• Assignment
Pictures stay out of the copy. Repeat exactly the lines from the first entry below through the line that contains "Đó là số điểm", and nothing beyond.

Data excerpts:
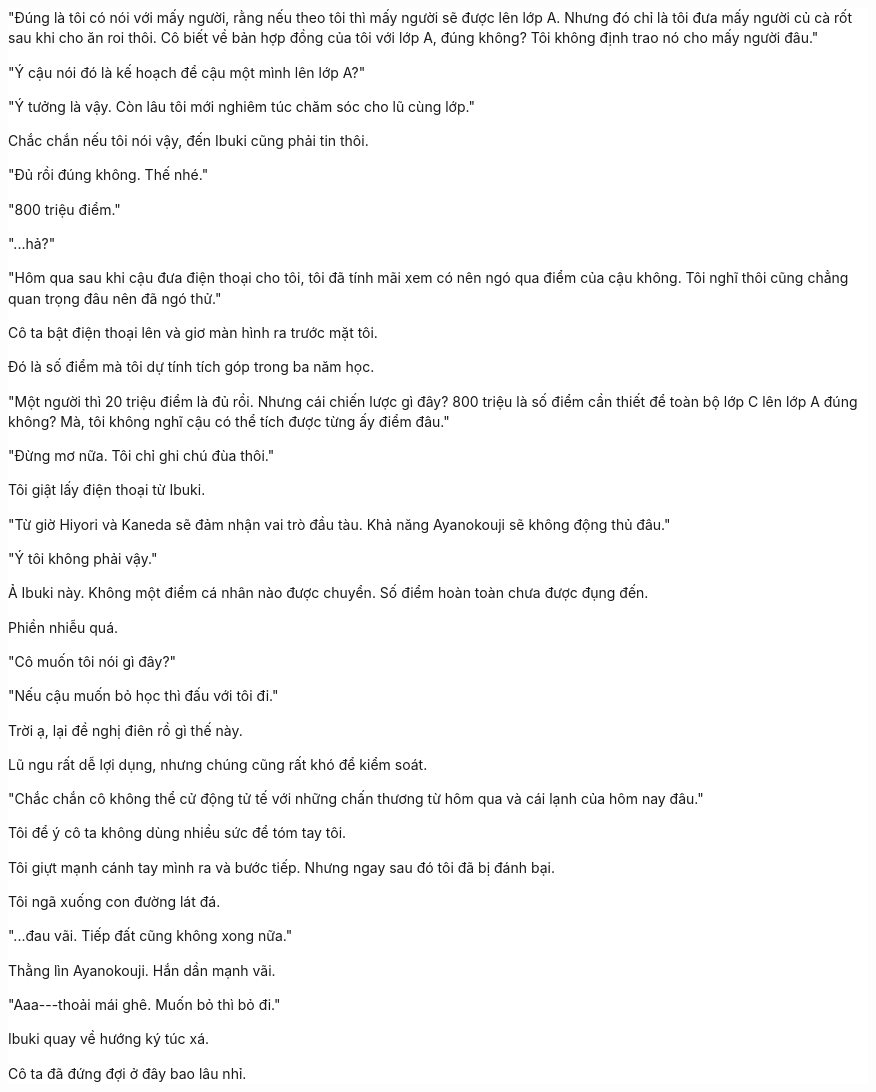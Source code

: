 \"Đúng là tôi có nói với mấy người, rằng nếu theo tôi thì mấy người sẽ được lên lớp A. Nhưng đó chỉ là tôi đưa mấy người củ cà rốt sau khi cho ăn roi thôi. Cô biết về bản hợp đồng của tôi với lớp A, đúng không? Tôi không định trao nó cho mấy người đâu.\"

\"Ý cậu nói đó là kế hoạch để cậu một mình lên lớp A?\"

\"Ý tưởng là vậy. Còn lâu tôi mới nghiêm túc chăm sóc cho lũ cùng lớp.\"

Chắc chắn nếu tôi nói vậy, đến Ibuki cũng phải tin thôi.

\"Đủ rồi đúng không. Thế nhé.\"

\"800 triệu điểm.\"

\"...hả?\"

\"Hôm qua sau khi cậu đưa điện thoại cho tôi, tôi đã tính mãi xem có nên ngó qua điểm của cậu không. Tôi nghĩ thôi cũng chẳng quan trọng đâu nên đã ngó thử.\"

Cô ta bật điện thoại lên và giơ màn hình ra trước mặt tôi.

Đó là số điểm mà tôi dự tính tích góp trong ba năm học.

\"Một người thì 20 triệu điểm là đủ rồi. Nhưng cái chiến lược gì đây? 800 triệu là số điểm cần thiết để toàn bộ lớp C lên lớp A đúng không? Mà, tôi không nghĩ cậu có thể tích được từng ấy điểm đâu.\"

\"Đừng mơ nữa. Tôi chỉ ghi chú đùa thôi.\"

Tôi giật lấy điện thoại từ Ibuki.

\"Từ giờ Hiyori và Kaneda sẽ đảm nhận vai trò đầu tàu. Khả năng Ayanokouji sẽ không động thủ đâu.\"

\"Ý tôi không phải vậy.\"

Ả Ibuki này. Không một điểm cá nhân nào được chuyển. Số điểm hoàn toàn chưa được đụng đến.

Phiền nhiễu quá.

\"Cô muốn tôi nói gì đây?\"

\"Nếu cậu muốn bỏ học thì đấu với tôi đi.\"

Trời ạ, lại đề nghị điên rồ gì thế này.

Lũ ngu rất dễ lợi dụng, nhưng chúng cũng rất khó để kiểm soát.

\"Chắc chắn cô không thể cử động tử tế với những chấn thương từ hôm qua và cái lạnh của hôm nay đâu.\"

Tôi để ý cô ta không dùng nhiều sức để tóm tay tôi.

Tôi giựt mạnh cánh tay mình ra và bước tiếp. Nhưng ngay sau đó tôi đã bị đánh bại.

Tôi ngã xuống con đường lát đá.

\"...đau vãi. Tiếp đất cũng không xong nữa.\"

Thằng lìn Ayanokouji. Hắn dần mạnh vãi.

\"Aaa---thoải mái ghê. Muốn bỏ thì bỏ đi.\"

Ibuki quay về hướng ký túc xá.

Cô ta đã đứng đợi ở đây bao lâu nhỉ.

• Solution to this exercise
Source code

: \"Đúng là tôi có nói với mấy người, rằng nếu theo tôi thì mấy người sẽ được lên lớp A. Nhưng đó chỉ là tôi đưa mấy người củ cà rốt sau khi cho ăn roi thôi. Cô biết về bản hợp đồng của tôi với lớp A, đúng không? Tôi không định trao nó cho mấy người đâu.\"

\"Ý cậu nói đó là kế hoạch để cậu một mình lên lớp A?\"

\"Ý tưởng là vậy. Còn lâu tôi mới nghiêm túc chăm sóc cho lũ cùng lớp.\"

Chắc chắn nếu tôi nói vậy, đến Ibuki cũng phải tin thôi.

\"Đủ rồi đúng không. Thế nhé.\"

\"800 triệu điểm.\"

\"...hả?\"

\"Hôm qua sau khi cậu đưa điện thoại cho tôi, tôi đã tính mãi xem có nên ngó qua điểm của cậu không. Tôi nghĩ thôi cũng chẳng quan trọng đâu nên đã ngó thử.\"

Cô ta bật điện thoại lên và giơ màn hình ra trước mặt tôi.

Đó là số điểm mà tôi dự tính tích góp trong ba năm học.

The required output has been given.